Machine Learning Outperforms Logistic Regression Analysis to Predict Next-Season NHL Player Injury: An Analysis of 2322 Players From 2007 to 2017

Document Type


Publication Date


Publication Title

Orthopaedic Journal of Sports Medicine


© The Author(s) 2020. Background: The opportunity to quantitatively predict next-season injury risk in the National Hockey League (NHL) has become a reality with the advent of advanced computational processors and machine learning (ML) architecture.

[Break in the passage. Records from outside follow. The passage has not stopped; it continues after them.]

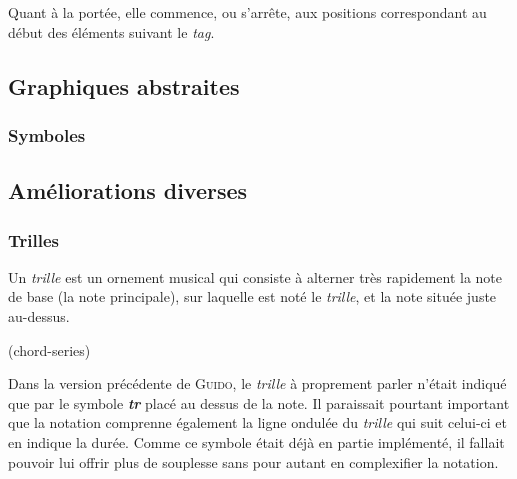 \documentclass{article}
\newenvironment{gmncode}	{\vspace{-2mm}\small\verbatim}{\endverbatim\vspace{-2mm}}
\newcommand{\guido}			{\textsc{Guido}}
\begin{document}
Quant à la portée, elle commence, ou s'arrête, aux positions correspondant au début des éléments suivant le \emph{tag}.


\subsection{Graphiques abstraites}\label{subsec:graphiquesAbstraites}


\subsubsection{Symboles}\label{subsubsec:symboles}



\subsection{Améliorations diverses}\label{subsec:amelioraions}


\subsubsection{Trilles}\label{subsubsec:trilles}


Un \emph{trille} est \og{}un ornement musical qui consiste à alterner très rapidement la note de base (la note principale), sur laquelle est noté le \emph{trille}, et la note située juste au-dessus\fg{}.

\begin{gmncode}
(chord-series)
\end{gmncode}

Dans la version précédente de \guido, le \emph{trille} à proprement parler n'était indiqué que par le symbole \textit{\textbf{tr}} placé au dessus de la note. Il paraissait pourtant important que la notation comprenne également la ligne ondulée du \emph{trille} qui suit celui-ci et en indique la durée. Comme ce symbole était déjà en partie implémenté, il fallait pouvoir lui offrir plus de souplesse sans pour autant en complexifier la notation.

\end{document}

Unlike static regression analyses that provide a momentary prediction, ML algorithms are dynamic in that they are readily capable of imbibing historical data to build a framework that improves with additive data. Purpose: To (1) characterize the epidemiology of publicly reported NHL injuries from 2007 to 2017, (2) determine the validity of a machine learning model in predicting next-season injury risk for both goalies and position players, and (3) compare the performance of modern ML algorithms versus logistic regression (LR) analyses. Study Design: Descriptive epidemiology study. Methods: Professional NHL player data were compiled for the years 2007 to 2017 from 2 publicly reported databases in the absence of an official NHL-approved database. Attributes acquired from each NHL player from each professional year included age, 85 performance metrics, and injury history. A total of 5 ML algorithms were created for both position player and goalie data: random forest, K Nearest Neighbors, Naïve Bayes, XGBoost, and Top 3 Ensemble. LR was also performed for both position player and goalie data. Area under the receiver operating characteristic curve (AUC) primarily determined validation. Results: Player data were generated from 2109 position players and 213 goalies. For models predicting next-season injury risk for position players, XGBoost performed the best with an AUC of 0.948, compared with an AUC of 0.937 for LR (P <.0001). For models predicting next-season injury risk for goalies, XGBoost had the highest AUC with 0.956, compared with an AUC of 0.947 for LR (P <.0001). Conclusion: Advanced ML models such as XGBoost outperformed LR and demonstrated good to excellent capability of predicting whether a publicly reportable injury is likely to occur the next season.